To do: When checking the entries below, count every line with the word "License", then give only that number.

Data extracted from a collection:

● ● ● ●

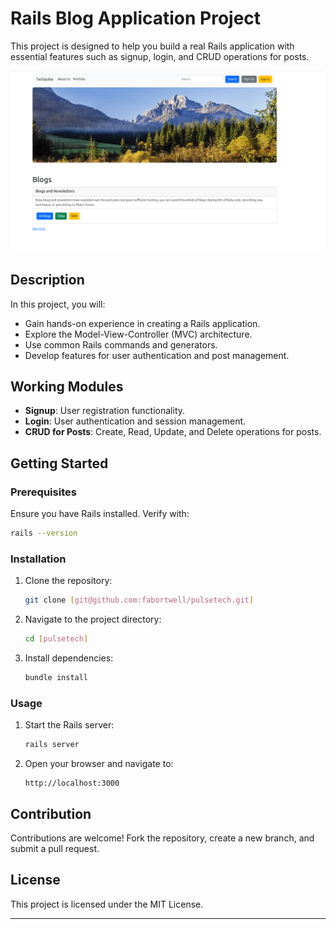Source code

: 

# Rails Blog Application Project

This project is designed to help you build a real Rails application with essential features such as signup, login, and CRUD operations for posts.

![Project Screenshot](app/assets/images/Blog_image.png)

## Description

In this project, you will:
- Gain hands-on experience in creating a Rails application.
- Explore the Model-View-Controller (MVC) architecture.
- Use common Rails commands and generators.
- Develop features for user authentication and post management.

## Working Modules

- **Signup**: User registration functionality.
- **Login**: User authentication and session management.
- **CRUD for Posts**: Create, Read, Update, and Delete operations for posts.

## Getting Started

### Prerequisites

Ensure you have Rails installed. Verify with:
```sh
rails --version
```

### Installation

1. Clone the repository:
   ```sh
   git clone [git@github.com:fabortwell/pulsetech.git]
   ```
2. Navigate to the project directory:
   ```sh
   cd [pulsetech]
   ```
3. Install dependencies:
   ```sh
   bundle install
   ```

### Usage

1. Start the Rails server:
   ```sh
   rails server
   ```
2. Open your browser and navigate to:
   ```
   http://localhost:3000
   ```

## Contribution

Contributions are welcome! Fork the repository, create a new branch, and submit a pull request.

## License

This project is licensed under the MIT License.

---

● ● ● ●

Result for this exercise: 2